ISPs in Kashmir ordered to block social media and messaging services

Authorities in the northern India state of Jammu and Kashmir have ordered all ISPs to block 22 social networks and messaging apps for one month or until further notice. The services include social networks Facebook, Twitter, and QZone, and messaging and VoIP services and apps Skype, WhatsApp, and WeChat, which authorities claim were “being misused by anti-national and anti-social elements” in the Kashmir Valley to disturb “peace and tranquility.” Authorities previously ordered telecommunications companies to suspend 3G and 4G mobile internet services after several videos circulating online of security forces abusing civilians drew outrage from Kashmiris.

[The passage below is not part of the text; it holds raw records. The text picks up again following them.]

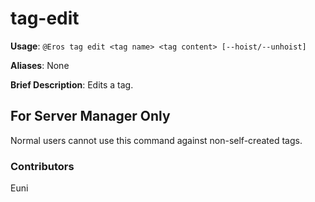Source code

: # tag-edit

**Usage**: `@Eros tag edit <tag name> <tag content> [--hoist/--unhoist]`

**Aliases**: None

**Brief Description**: Edits a tag.

## For Server Manager Only

Normal users cannot use this command against non-self-created tags.

### Contributors

Euni

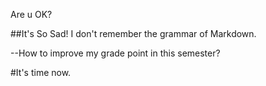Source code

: Are u OK?

##It's So Sad! I don't remember the grammar of Markdown.

--How to improve my grade point in this semester?



#It's time now.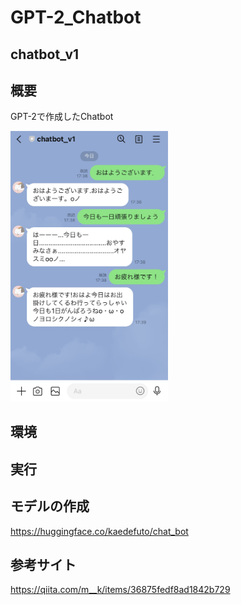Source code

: # GPT-2_Chatbot

## chatbot_v1

## 概要<br>
GPT-2で作成したChatbot

<img src="https://github.com/kaedefuto/GPT-2_Chatbot/blob/main/images/IMG_5630.jpg" alt="sample" width="50%" height="50%">

## 環境

## 実行

## モデルの作成

https://huggingface.co/kaedefuto/chat_bot

## 参考サイト

https://qiita.com/m__k/items/36875fedf8ad1842b729

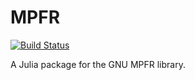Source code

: MPFR
====

[![Build Status](https://travis-ci.org/andrioni/MPFR.jl.png)](https://travis-ci.org/andrioni/MPFR.jl)

A Julia package for the GNU MPFR library.
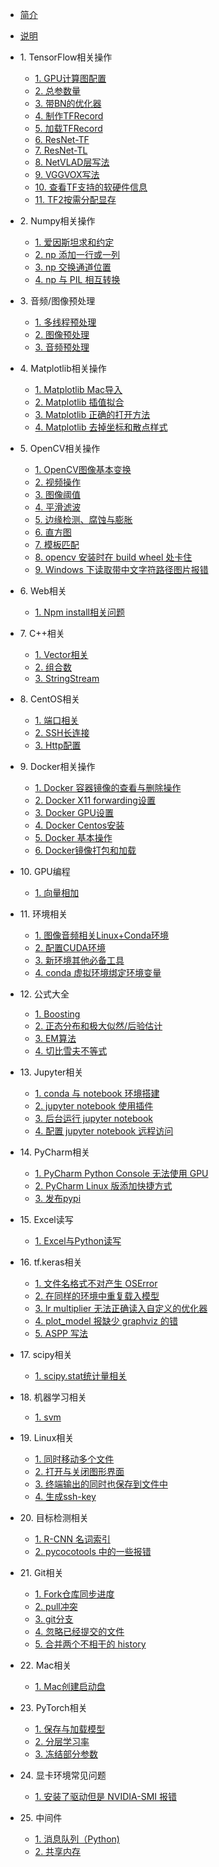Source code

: * [简介]()
* [说明](./README.md)
* 1\. TensorFlow相关操作
    * [1. GPU计算图配置](tensorflow/1.md)
    * [2. 总参数量](tensorflow/2.md)
    * [3. 带BN的优化器](tensorflow/3.md)
    * [4. 制作TFRecord](tensorflow/4.md)
    * [5. 加载TFRecord](tensorflow/5.md)
    * [6. ResNet-TF](tensorflow/6.md)
    * [7. ResNet-TL](tensorflow/7.md)
    * [8. NetVLAD层写法](tensorflow/8.md)
    * [9. VGGVOX写法](tensorflow/9.md)
    * [10. 查看TF支持的软硬件信息](tensorflow/10.md)
    * [11. TF2按需分配显存](tensorflow/11.md)

* 2\. Numpy相关操作
    * [1. 爱因斯坦求和约定](numpy/1.md)
    * [2. np 添加一行或一列](numpy/2.md)
    * [3. np 交换通道位置](numpy/3.md)
    * [4. np 与 PIL 相互转换](numpy/2.md)

* 3\. 音频\/图像预处理
    * [1. 多线程预处理](preprocessing/1.md)
    * [2. 图像预处理](preprocessing/2.md)
    * [3. 音频预处理](preprocessing/3.md)

* 4\. Matplotlib相关操作
    * [1. Matplotlib Mac导入](matplotlib/1.md)
    * [2. Matplotlib 插值拟合](matplotlib/2.md)
    * [3. Matplotlib 正确的打开方法](matplotlib/3.md)
    * [4. Matplotlib 去掉坐标和散点样式](matplotlib/4.md)

* 5\. OpenCV相关操作
    * [1. OpenCV图像基本变换](opencv/1.md)
    * [2. 视频操作](opencv/2.md)
    * [3. 图像阈值](opencv/3.md)
    * [4. 平滑滤波](opencv/4.md)
    * [5. 边缘检测、腐蚀与膨胀](opencv/5.md)
    * [6. 直方图](opencv/6.md)
    * [7. 模板匹配](opencv/7.md)
    * [8. opencv 安装时在 build wheel 处卡住](opencv/8.md)
    * [9. Windows 下读取带中文字符路径图片报错](opencv/9.md)

* 6\. Web相关
    * [1. Npm install相关问题](web/1.md)
    
* 7\. C++相关
    * [1. Vector相关](cpp/1.md)
    * [2. 组合数](cpp/2.md)
    * [3. StringStream](cpp/3.md)

* 8\. CentOS相关
    * [1. 端口相关](centos/1.md)
    * [2. SSH长连接](centos/2.md)
    * [3. Http配置](centos/3.md)

* 9\. Docker相关操作
    * [1. Docker 容器镜像的查看与删除操作](docker/1.md)
    * [2. Docker X11 forwarding设置](docker/2.md)
    * [3. Docker GPU设置](docker/3.md)
    * [4. Docker Centos安装](docker/4.md)
    * [5. Docker 基本操作](docker/5.md)
    * [6. Docker镜像打包和加载](docker/6.md)

* 10\. GPU编程
    * [1. 向量相加](gpu/1.md)

* 11\. 环境相关
    * [1. 图像音频相关Linux+Conda环境](env/1.md)
    * [2. 配置CUDA环境](env/2.md)
    * [3. 新环境其他必备工具](env/3.md)
    * [4. conda 虚拟环境绑定环境变量](env/4.md)

* 12\. 公式大全
    * [1. Boosting](formula/1.md)
    * [2. 正态分布和极大似然/后验估计](formula/2.md)
    * [3. EM算法](formula/3.md)
    * [4. 切比雪夫不等式](formula/4.md)

* 13\. Jupyter相关
    * [1. conda 与 notebook 环境搭建](jupyter/1.md)
    * [2. jupyter notebook 使用插件](jupyter/2.md)
    * [3. 后台运行 jupyter notebook](jupyter/3.md)
    * [4. 配置 jupyter notebook 远程访问](jupyter/4.md)

* 14\. PyCharm相关
    * [1. PyCharm Python Console 无法使用 GPU](pycharm/1.md)
    * [2. PyCharm Linux 版添加快捷方式](pycharm/2.md)
    * [3. 发布pypi](pycharm/3.md)

* 15\. Excel读写
    * [1. Excel与Python读写](excel/1.md)

* 16\. tf.keras相关
    * [1. 文件名格式不对产生 OSError](tf_keras/1.md)
    * [2. 在同样的环境中重复载入模型](tf_keras/2.md)
    * [3. lr multiplier 无法正确读入自定义的优化器](tf_keras/3.md)
    * [4. plot_model 报缺少 graphviz 的错](tf_keras/4.md)
    * [5. ASPP 写法](tf_keras/5.md)

* 17\. scipy相关
    * [1. scipy.stat统计量相关](scipy/1.md)
    
* 18\. 机器学习相关
    * [1. svm](machineLearning/1.md)

* 19\. Linux相关
    * [1. 同时移动多个文件](linux/1.md)  
    * [2. 打开与关闭图形界面](linux/2.md)
    * [3. 终端输出的同时也保存到文件中](linux/3.md)
    * [4. 生成ssh-key](linux/4.md)

* 20\. 目标检测相关
    * [1. R-CNN 名词索引](object_detection/1.md)
    * [2. pycocotools 中的一些报错](object_detection/2.md)

* 21\. Git相关
    * [1. Fork仓库同步进度](git/1.md)
    * [2. pull冲突](git/2.md)
    * [3. git分支](git/3.md)
    * [4. 忽略已经提交的文件](git/4.md)
    * [5. 合并两个不相干的 history](git/5.md)

* 22\. Mac相关
    * [1. Mac创建启动盘](mac/1.md)

* 23\. PyTorch相关
    * [1. 保存与加载模型](torch/1.md)
    * [2. 分层学习率](torch/2.md)
    * [3. 冻结部分参数](torch/3.md)

* 24\. 显卡环境常见问题
    * [1. 安装了驱动但是 NVIDIA-SMI 报错](nvidia/1.md)

* 25\. 中间件
    * [1. 消息队列（Python)](middleware/1.md)
    * [2. 共享内存](middleware/2.md)
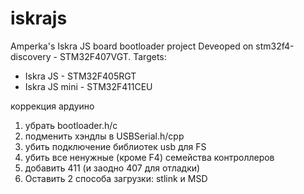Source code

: # iskrajs
Amperka's Iskra JS board bootloader project
Deveoped on stm32f4-discovery - STM32F407VGT.
Targets:
- Iskra JS - STM32F405RGT
- Iskra JS mini - STM32F411CEU


коррекция ардуино

1. убрать bootloader.h/c
2. подменить хэндлы в USBSerial.h/cpp
3. убить подключение библиотек usb для FS
4. убить все ненужные (кроме F4) семейства контроллеров
5. добавить 411 (и заодно 407 для отладки)
6. Оставить 2 способа загрузки: stlink и MSD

The rise of network shutdown orders by governments has sparked growing concerns by human rights groups and policy makers around the world. In 2016, India had the highest number of internet shutdowns in the world, with 31 instances of internet shutdowns in Jammu and Kashmir since 2012, according to the Software Freedom Law Centre. The UN Human Rights Council in 2016 condemned network shutdowns as a violation of international human rights law and called on governments to refrain from taking these actions. At the same time, companies should push back on government demands to shut down networks, and clearly explain the circumstances under which they comply with such requests. Findings of the 2017 Corporate Accountability Index showed that all telecommunications companies evaluated failed to meet this obligation to varying extents and none disclosed sufficient information about their policies for responding to network shutdown requests.